WHAT YOU HAVE TO DO
Scan the entries below for the word "order" and copy every line where it turns up.

RECORD EXTRACTS
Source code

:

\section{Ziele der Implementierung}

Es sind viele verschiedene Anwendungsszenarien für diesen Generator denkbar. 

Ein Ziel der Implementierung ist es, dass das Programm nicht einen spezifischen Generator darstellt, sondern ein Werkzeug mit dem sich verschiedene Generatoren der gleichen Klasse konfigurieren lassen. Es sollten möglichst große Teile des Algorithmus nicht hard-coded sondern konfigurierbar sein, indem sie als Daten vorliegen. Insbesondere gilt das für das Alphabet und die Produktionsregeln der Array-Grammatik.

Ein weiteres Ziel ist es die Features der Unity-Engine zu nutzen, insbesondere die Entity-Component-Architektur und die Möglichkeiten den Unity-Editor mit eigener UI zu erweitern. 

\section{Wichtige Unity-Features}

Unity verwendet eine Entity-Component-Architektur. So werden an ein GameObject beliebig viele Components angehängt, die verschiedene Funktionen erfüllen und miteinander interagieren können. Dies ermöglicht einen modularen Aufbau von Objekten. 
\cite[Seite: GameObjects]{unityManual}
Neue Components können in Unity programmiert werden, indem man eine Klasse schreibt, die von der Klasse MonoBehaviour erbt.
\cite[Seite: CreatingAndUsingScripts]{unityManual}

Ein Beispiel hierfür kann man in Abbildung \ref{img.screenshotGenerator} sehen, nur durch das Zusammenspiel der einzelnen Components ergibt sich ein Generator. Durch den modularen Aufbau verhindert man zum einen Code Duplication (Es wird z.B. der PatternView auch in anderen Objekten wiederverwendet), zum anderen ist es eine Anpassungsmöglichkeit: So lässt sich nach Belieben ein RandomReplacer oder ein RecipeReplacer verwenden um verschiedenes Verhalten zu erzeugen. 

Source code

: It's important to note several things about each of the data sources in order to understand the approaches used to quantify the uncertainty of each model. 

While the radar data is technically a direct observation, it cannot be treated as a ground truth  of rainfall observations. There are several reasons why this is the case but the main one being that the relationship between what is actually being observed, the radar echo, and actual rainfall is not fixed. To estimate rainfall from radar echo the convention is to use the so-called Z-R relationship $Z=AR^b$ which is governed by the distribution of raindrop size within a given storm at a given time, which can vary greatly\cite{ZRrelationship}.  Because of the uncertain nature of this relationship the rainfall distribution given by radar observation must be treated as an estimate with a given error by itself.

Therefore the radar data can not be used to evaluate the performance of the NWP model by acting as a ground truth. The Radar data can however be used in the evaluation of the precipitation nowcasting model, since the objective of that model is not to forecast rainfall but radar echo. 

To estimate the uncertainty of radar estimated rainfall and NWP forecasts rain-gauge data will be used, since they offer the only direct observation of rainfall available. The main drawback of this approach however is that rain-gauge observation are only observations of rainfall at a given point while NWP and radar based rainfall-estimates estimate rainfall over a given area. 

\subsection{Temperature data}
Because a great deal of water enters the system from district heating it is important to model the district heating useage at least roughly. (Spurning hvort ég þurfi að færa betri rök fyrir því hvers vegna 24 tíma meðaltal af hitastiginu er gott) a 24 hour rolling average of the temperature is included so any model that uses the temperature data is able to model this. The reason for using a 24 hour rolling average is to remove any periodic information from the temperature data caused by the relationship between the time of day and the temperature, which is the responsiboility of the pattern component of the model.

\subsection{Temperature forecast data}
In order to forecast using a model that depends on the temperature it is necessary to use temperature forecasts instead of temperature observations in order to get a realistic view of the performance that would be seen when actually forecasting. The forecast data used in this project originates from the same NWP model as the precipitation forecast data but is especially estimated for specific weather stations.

FINISHED TASK
: It's important to note several things about each of the data sources in order to understand the approaches used to quantify the uncertainty of each model. 
In order to forecast using a model that depends on the temperature it is necessary to use temperature forecasts instead of temperature observations in order to get a realistic view of the performance that would be seen when actually forecasting. The forecast data used in this project originates from the same NWP model as the precipitation forecast data but is especially estimated for specific weather stations.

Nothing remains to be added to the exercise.